- [Task directions] In the material below, list every line carrying the string "baseline".

━━━ Information supplied ━━━

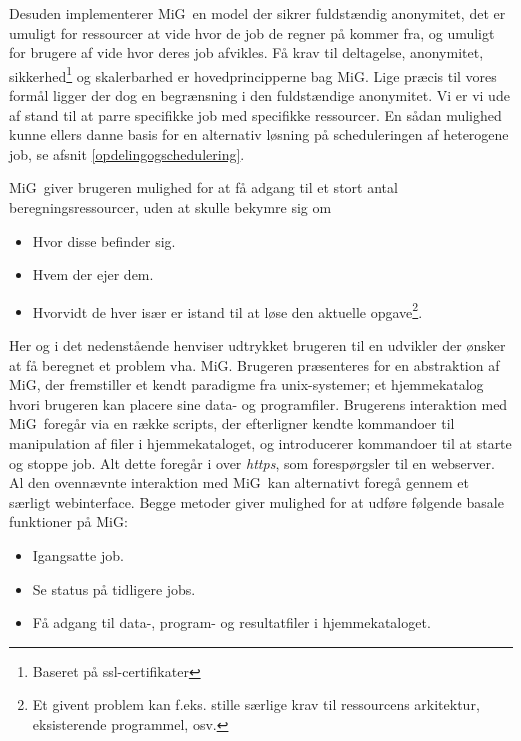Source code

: \documentclass[draft,a4paper,11pt]{article}
\newcommand{\mig}{MiG}
\begin{document}
Desuden implementerer \mig\ en model der sikrer fuldstændig anonymitet, det er umuligt for ressourcer at vide hvor de job de regner på kommer fra, og umuligt for brugere af vide hvor deres job afvikles. Få krav til deltagelse, anonymitet, sikkerhed\footnote{Baseret på ssl-certifikater} og skalerbarhed er hovedprincipperne bag \mig. Lige præcis til vores formål ligger der dog en begrænsning i den fuldstændige anonymitet. Vi er vi ude af stand til at parre specifikke job med specifikke ressourcer. En sådan mulighed kunne ellers danne basis for en alternativ løsning på scheduleringen af heterogene job, se afsnit \ref{opdelingogschedulering}. 



\mig\ giver brugeren mulighed for at få adgang til et stort antal beregningsressourcer, uden at skulle bekymre sig om 
\begin{itemize}
	\item Hvor disse befinder sig.
	\item Hvem der ejer dem.
	\item Hvorvidt de hver især er istand til at løse den aktuelle opgave\footnote{Et givent problem kan f.eks. stille særlige krav til ressourcens arkitektur, eksisterende programmel, osv.}.
\end{itemize}
Her og i det nedenstående henviser udtrykket brugeren til en udvikler der ønsker at få beregnet et problem vha. \mig . Brugeren præsenteres for en abstraktion af \mig, der fremstiller et kendt paradigme fra unix-systemer; et hjemmekatalog hvori brugeren kan placere sine data- og programfiler. Brugerens interaktion med \mig\ foregår via en række scripts, der efterligner kendte kommandoer til manipulation af filer i hjemmekataloget, og introducerer kommandoer til at starte og stoppe job. Alt dette foregår i over \emph{https}, som forespørgsler til en webserver. Al den ovennævnte interaktion med \mig\ kan alternativt foregå gennem et særligt webinterface. 
Begge metoder giver mulighed for at udføre følgende basale funktioner på \mig:
\begin{itemize}
	\item Igangsatte job.

	\item Se status på tidligere jobs.

	\item Få adgang til data-, program- og resultatfiler i hjemmekataloget. 
\end{itemize}
\end{document}
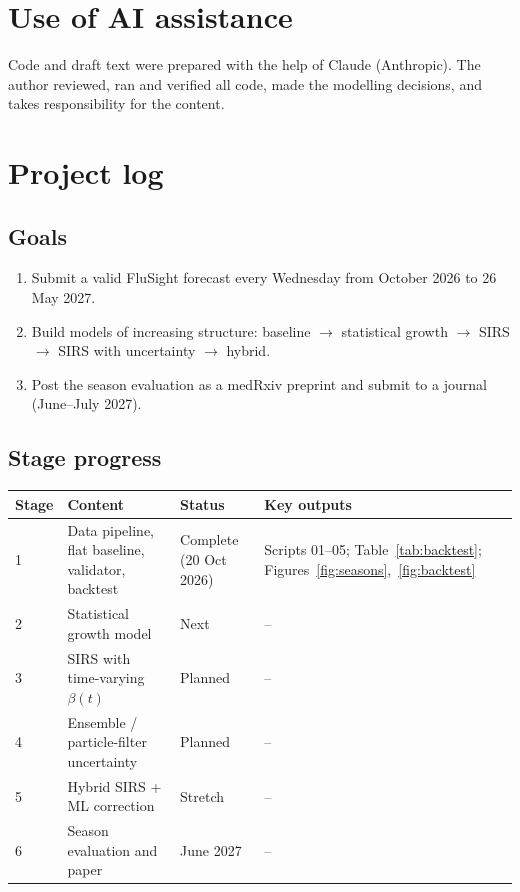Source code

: \documentclass[11pt]{article}
\begin{document}
\section*{Use of AI assistance}
Code and draft text were prepared with the help of Claude (Anthropic). The author
reviewed, ran and verified all code, made the modelling decisions, and takes
responsibility for the content.




\appendix
\section{Project log}
\label{app:log}

\subsection{Goals}
\begin{enumerate}[nosep]
  \item Submit a valid FluSight forecast every Wednesday from October 2026 to
        26 May 2027.
  \item Build models of increasing structure: baseline $\to$ statistical growth
        $\to$ SIRS $\to$ SIRS with uncertainty $\to$ hybrid.
  \item Post the season evaluation as a medRxiv preprint and submit to a journal
        (June--July 2027).
\end{enumerate}

\subsection{Stage progress}
\begin{center}
\begin{tabular}{>{\raggedright}p{1.6cm} >{\raggedright}p{5.2cm} p{2.4cm} p{4.6cm}}
  \toprule
  Stage & Content & Status & Key outputs \\
  \midrule
  1 & Data pipeline, flat baseline, validator, backtest & Complete (20 Oct 2026) &
      Scripts 01--05; Table~\ref{tab:backtest}; Figures~\ref{fig:seasons},~\ref{fig:backtest} \\
  2 & Statistical growth model & Next & -- \\
  3 & SIRS with time-varying $\beta(t)$ & Planned & -- \\
  4 & Ensemble / particle-filter uncertainty & Planned & -- \\
  5 & Hybrid SIRS + ML correction & Stretch & -- \\
  6 & Season evaluation and paper & June 2027 & -- \\
  \bottomrule
\end{tabular}
\end{center}
\end{document}
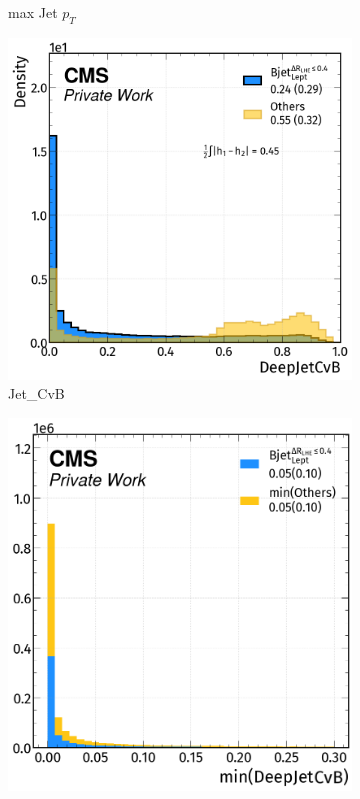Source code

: \begin{figure}[H]
\begin{subfigure}{0.47\linewidth}
        \caption{max Jet $p_T$}
    \end{subfigure}  
    \hfill
    \begin{subfigure}{0.513\linewidth}
        \centering
        \includegraphics[width=1\linewidth]{fig//chap08-kin_reco/cvb.png}
        \caption{Jet\_CvB}
    \end{subfigure}
    \hfill
    \begin{subfigure}{0.47\linewidth}  
        \centering
        \includegraphics[width=1\linewidth]{fig//chap08-kin_reco/min_cvb.png}

\end{subfigure}
\end{figure}
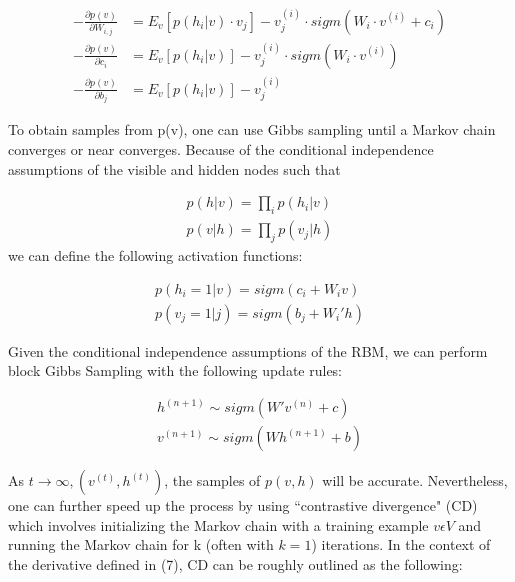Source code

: \documentclass[journal]{IEEEtran}
\begin{document}
\begin{equation}
\begin{aligned}
- \frac{\partial p(v)}{\partial W_{i,j}} &= E_{v}[p(h_{i}|v)\cdot v_{j}] - v_{j}^{(i)}\cdot sigm(W_{i} \cdot v^{(i)} + c_{i})\\
- \frac{\partial p(v)}{\partial c_{i}} &= E_{v}[p(h_{i}|v)] - v_{j}^{(i)}\cdot sigm(W_{i} \cdot v^{(i)})\\
- \frac{\partial p(v)}{\partial b_{j}} &= E_{v}[p(h_{i}|v)] - v_{j}^{(i)}
\end{aligned}
\end{equation}

To obtain samples from p(v), one can use Gibbs sampling until a Markov chain converges or near converges.  Because of the conditional independence assumptions of the visible and hidden nodes such that 

\begin{equation}
\begin{aligned}
p(h|v) = \prod\limits_{i} p(h_{i}|v)\\
p(v|h) = \prod\limits_{j} p(v_{j}|h)
\end{aligned}
\end{equation} we can define the following activation functions:

\begin{equation}
\begin{aligned}
p(h_{i} = 1|v) = sigm(c_{i} + W_{i}v)\\
p(v_{j} = 1|j) = sigm(b_{j} + W_{i}'h)
\end{aligned}
\end{equation}

Given the conditional independence assumptions of the RBM, we can perform block Gibbs Sampling with the following update rules:

\begin{equation}
\begin{aligned}
h^{(n+1)} \sim sigm(W'v^{(n)} + c)\\
v^{(n+1)} \sim sigm(Wh^{(n+1)} + b)
\end{aligned}
\end{equation}

As $t \rightarrow \infty,  (v^{(t)},h^{(t)})$, the samples of $p(v,h)$ will be accurate.  Nevertheless, one can further speed up the process by using ``contrastive divergence" (CD) which involves initializing the Markov chain with a training example $v \epsilon V$ and running the Markov chain for k (often with $k = 1$) iterations.  In the context of the derivative defined in (7), CD can be roughly outlined as the following:
\end{document}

━━━

- [Solution for this exercise]
  \item Build models of increasing structure: baseline $\to$ statistical growth
  1 & Data pipeline, flat baseline, validator, backtest & Complete (20 Oct 2026) &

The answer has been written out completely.